Von der Leyen said the EU will also work on a “more structured approach to voluntary return” of Syrian refugees “in close cooperation with” the UN refugee agency. The bloc will continue to maintain “legal pathways” for resettlement of refugees in Europe, she said. Lebanon’s caretaker Prime Minister Najib Mikati praised the package, saying that “Lebanon’s security is security for European countries and vice versa,” and that an escalation of the crisis “will not be limited to Lebanon but will extend to Europe.”

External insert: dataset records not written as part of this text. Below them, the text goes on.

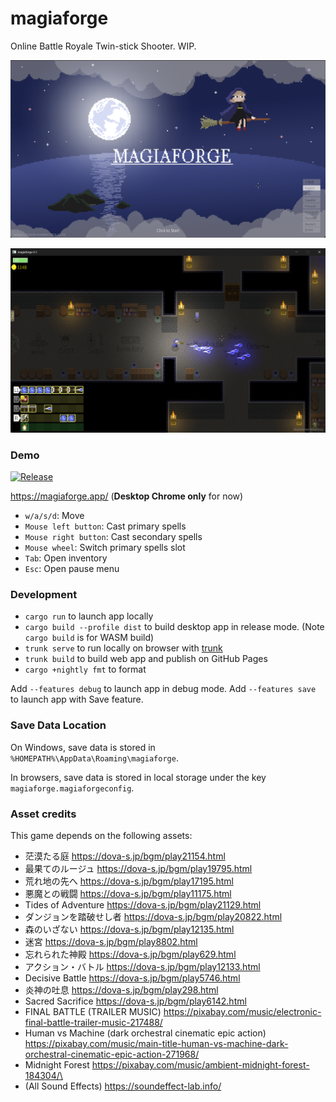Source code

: # magiaforge

Online Battle Royale Twin-stick Shooter. WIP.

![](misc/screenshot_title.png)

![](misc/screenshot.png)

### Demo

[![Release](https://github.com/aratama/magiaforge/actions/workflows/release.yaml/badge.svg)](https://github.com/aratama/magiaforge/actions/workflows/release.yaml)

https://magiaforge.app/ (**Desktop Chrome only** for now)

- `w/a/s/d`: Move
- `Mouse left button`: Cast primary spells
- `Mouse right button`: Cast secondary spells
- `Mouse wheel`: Switch primary spells slot
- `Tab`: Open inventory
- `Esc`: Open pause menu

### Development

- `cargo run` to launch app locally
- `cargo build --profile dist` to build desktop app in release mode. (Note `cargo build` is for WASM build)
- `trunk serve` to run locally on browser with [trunk](https://trunkrs.dev/)
- `trunk build` to build web app and publish on GitHub Pages
- `cargo +nightly fmt` to format

Add `--features debug` to launch app in debug mode.
Add `--features save` to launch app with Save feature.

### Save Data Location

On Windows, save data is stored in `%HOMEPATH%\AppData\Roaming\magiaforge`.

In browsers, save data is stored in local storage under the key `magiaforge.magiaforgeconfig`.

### Asset credits

This game depends on the following assets:

- 茫漠たる庭 https://dova-s.jp/bgm/play21154.html
- 最果てのルージュ https://dova-s.jp/bgm/play19795.html
- 荒れ地の先へ https://dova-s.jp/bgm/play17195.html
- 悪魔との戦闘 https://dova-s.jp/bgm/play11175.html
- Tides of Adventure https://dova-s.jp/bgm/play21129.html
- ダンジョンを踏破せし者 https://dova-s.jp/bgm/play20822.html
- 森のいざない https://dova-s.jp/bgm/play12135.html
- 迷宮 https://dova-s.jp/bgm/play8802.html
- 忘れられた神殿 https://dova-s.jp/bgm/play629.html
- アクション・バトル https://dova-s.jp/bgm/play12133.html
- Decisive Battle https://dova-s.jp/bgm/play5746.html
- 炎神の吐息 https://dova-s.jp/bgm/play298.html
- Sacred Sacrifice https://dova-s.jp/bgm/play6142.html
- FINAL BATTLE (TRAILER MUSIC) https://pixabay.com/music/electronic-final-battle-trailer-music-217488/
- Human vs Machine (dark orchestral cinematic epic action) https://pixabay.com/music/main-title-human-vs-machine-dark-orchestral-cinematic-epic-action-271968/
- Midnight Forest https://pixabay.com/music/ambient-midnight-forest-184304/\
- (All Sound Effects) https://soundeffect-lab.info/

Lebanon, which has been in the throes of a severe financial crisis since 2019, hosts nearly 780,000 registered Syrian refugees and hundreds of thousands more who are unregistered, the world’s highest refugee population per capita. Lebanese political officials have for years urged the international community to resettle the refugees in other countries or assist their return to Syria — voluntarily or not. Lebanese security forces have stepped up deportations of Syrians over the past year.

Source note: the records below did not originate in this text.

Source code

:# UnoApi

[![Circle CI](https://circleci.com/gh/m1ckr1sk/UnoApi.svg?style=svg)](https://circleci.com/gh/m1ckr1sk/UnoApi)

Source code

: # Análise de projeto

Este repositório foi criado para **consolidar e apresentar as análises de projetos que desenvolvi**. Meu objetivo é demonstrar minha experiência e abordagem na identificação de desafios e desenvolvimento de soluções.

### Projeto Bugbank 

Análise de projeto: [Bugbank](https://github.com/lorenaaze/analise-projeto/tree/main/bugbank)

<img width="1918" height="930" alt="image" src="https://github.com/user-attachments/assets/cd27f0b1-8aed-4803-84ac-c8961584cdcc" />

Tensions further flared after an official with the Christian nationalist Lebanese Forces party, Pascal Suleiman, was killed last month in what military officials said was a botched carjacking by a Syrian gang. The incident prompted outbreaks of anti-Syrian violence by vigilante groups. Meanwhile, Cypriot authorities complain the island nation has been overwhelmed by irregular migration of Syrian asylum seekers, many of them coming on boats from Lebanon.

The UNHCR in Lebanon said it had verified 59 “actual or attempted” departures by boats carrying a total of 3,191 passengers from Lebanon between January and mid-April, compared to three documented boat movements carrying 54 passengers in the same period last year. Usually, few boats attempt the much more dangerous crossing in the winter. In all of 2023, UNHCR recorded 65 boat departures carrying 3,927 passengers.

Cyprus has taken a new approach to halting the flow of migrants. Last month, it suspended processing of Syrian asylum applications, and human rights groups accused the Cypriot coast guard of forcibly turning back five boats carrying about 500 asylum seekers coming from Lebanon. Cypriot officials have denied this.